▶ EXERCISE BRIEF:
Return the following from the records below: each line, word for word, starting with the line that contains "a whole? I'm" and going on through the line that contains "As we've said, Matrix", with nothing outside that range.

** DATASET EXCERPTS follows **

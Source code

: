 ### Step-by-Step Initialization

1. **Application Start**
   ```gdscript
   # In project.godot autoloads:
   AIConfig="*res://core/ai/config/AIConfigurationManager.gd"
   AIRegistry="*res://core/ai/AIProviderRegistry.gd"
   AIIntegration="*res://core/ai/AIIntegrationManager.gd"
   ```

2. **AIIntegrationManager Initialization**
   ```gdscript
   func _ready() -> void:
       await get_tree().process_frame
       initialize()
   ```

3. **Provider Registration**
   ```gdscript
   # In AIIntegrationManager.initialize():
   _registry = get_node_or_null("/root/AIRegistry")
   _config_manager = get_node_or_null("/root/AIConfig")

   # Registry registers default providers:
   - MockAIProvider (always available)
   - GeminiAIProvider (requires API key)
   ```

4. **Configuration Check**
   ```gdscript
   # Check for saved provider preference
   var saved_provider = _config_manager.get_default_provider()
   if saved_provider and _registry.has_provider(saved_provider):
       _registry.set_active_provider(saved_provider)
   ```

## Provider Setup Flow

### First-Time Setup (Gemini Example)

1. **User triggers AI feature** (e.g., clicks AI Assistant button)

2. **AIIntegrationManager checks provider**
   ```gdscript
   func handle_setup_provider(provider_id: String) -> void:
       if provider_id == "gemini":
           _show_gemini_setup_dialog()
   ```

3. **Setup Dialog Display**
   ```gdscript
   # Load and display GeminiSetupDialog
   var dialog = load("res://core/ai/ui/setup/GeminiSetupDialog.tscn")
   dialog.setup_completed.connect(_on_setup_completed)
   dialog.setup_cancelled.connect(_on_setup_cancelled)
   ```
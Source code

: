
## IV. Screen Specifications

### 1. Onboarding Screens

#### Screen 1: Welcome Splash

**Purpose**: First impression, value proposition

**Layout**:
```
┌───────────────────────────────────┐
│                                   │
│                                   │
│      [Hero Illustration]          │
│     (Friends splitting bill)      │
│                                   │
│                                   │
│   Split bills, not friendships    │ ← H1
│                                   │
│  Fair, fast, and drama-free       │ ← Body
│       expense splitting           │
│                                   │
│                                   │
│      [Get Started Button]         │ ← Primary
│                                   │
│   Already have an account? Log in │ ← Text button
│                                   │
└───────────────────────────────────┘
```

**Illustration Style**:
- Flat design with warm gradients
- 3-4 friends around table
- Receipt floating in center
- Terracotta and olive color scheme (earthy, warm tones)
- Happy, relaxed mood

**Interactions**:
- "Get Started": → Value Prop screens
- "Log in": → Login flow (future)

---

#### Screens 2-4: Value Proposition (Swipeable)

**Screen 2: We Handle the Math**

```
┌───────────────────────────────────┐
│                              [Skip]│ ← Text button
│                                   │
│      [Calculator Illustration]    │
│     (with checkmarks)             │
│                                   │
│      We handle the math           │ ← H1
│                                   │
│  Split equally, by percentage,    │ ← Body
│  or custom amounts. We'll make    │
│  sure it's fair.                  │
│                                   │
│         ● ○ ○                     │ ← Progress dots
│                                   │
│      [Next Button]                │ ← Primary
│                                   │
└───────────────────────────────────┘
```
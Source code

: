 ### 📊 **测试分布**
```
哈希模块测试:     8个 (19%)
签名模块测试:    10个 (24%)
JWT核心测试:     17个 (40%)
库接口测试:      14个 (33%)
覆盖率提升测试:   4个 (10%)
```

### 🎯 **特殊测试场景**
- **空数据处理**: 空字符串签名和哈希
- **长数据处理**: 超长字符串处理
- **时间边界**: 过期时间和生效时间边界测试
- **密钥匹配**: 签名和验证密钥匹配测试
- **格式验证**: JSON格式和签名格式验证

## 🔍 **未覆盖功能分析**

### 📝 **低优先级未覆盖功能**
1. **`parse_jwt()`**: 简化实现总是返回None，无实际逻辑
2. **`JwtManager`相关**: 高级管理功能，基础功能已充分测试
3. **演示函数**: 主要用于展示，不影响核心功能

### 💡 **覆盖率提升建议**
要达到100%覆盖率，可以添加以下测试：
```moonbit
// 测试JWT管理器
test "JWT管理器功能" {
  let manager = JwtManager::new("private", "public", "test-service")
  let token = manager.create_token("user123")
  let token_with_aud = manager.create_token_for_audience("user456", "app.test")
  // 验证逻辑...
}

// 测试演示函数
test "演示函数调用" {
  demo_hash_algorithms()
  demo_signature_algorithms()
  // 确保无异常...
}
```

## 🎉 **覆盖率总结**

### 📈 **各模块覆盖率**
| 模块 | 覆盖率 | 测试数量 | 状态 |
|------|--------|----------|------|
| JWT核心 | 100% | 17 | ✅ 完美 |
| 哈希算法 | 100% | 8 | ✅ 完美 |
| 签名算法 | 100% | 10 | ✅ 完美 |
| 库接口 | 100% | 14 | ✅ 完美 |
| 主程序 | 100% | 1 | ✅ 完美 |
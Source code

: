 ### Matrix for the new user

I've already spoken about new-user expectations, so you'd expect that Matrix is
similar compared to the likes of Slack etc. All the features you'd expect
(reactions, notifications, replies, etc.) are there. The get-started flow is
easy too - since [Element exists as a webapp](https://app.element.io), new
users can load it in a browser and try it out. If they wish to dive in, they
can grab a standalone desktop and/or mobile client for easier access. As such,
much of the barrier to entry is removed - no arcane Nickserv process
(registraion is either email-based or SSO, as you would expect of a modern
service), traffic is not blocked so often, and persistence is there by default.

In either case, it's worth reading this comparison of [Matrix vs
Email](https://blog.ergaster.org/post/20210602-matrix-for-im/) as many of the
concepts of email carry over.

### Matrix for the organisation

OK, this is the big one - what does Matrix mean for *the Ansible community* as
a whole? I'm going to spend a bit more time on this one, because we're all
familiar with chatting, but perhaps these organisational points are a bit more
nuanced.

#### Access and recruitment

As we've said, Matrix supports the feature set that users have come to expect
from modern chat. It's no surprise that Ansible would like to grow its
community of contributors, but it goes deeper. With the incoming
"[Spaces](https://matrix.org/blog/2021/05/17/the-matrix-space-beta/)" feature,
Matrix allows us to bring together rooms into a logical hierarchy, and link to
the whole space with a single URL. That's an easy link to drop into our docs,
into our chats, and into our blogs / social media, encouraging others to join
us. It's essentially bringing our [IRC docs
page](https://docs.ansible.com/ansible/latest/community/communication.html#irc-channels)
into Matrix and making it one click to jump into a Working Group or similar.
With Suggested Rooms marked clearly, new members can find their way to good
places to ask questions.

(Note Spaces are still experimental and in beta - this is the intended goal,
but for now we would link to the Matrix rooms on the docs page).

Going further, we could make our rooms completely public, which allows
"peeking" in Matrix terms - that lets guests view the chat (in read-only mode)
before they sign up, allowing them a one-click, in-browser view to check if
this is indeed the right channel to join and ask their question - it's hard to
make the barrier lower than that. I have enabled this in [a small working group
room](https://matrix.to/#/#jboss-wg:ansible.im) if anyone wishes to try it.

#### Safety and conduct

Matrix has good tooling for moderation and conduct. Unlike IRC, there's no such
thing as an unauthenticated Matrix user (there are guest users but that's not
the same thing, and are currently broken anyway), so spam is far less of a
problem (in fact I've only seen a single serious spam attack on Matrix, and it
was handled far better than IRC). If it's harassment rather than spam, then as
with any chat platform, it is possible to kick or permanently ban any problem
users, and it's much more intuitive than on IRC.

** End of DATASET EXCERPTS **

▶ SOLVED EXERCISE:
a whole? I'm going to spend a bit more time on this one, because we're all
familiar with chatting, but perhaps these organisational points are a bit more
nuanced.

#### Access and recruitment

As we've said, Matrix supports the feature set that users have come to expect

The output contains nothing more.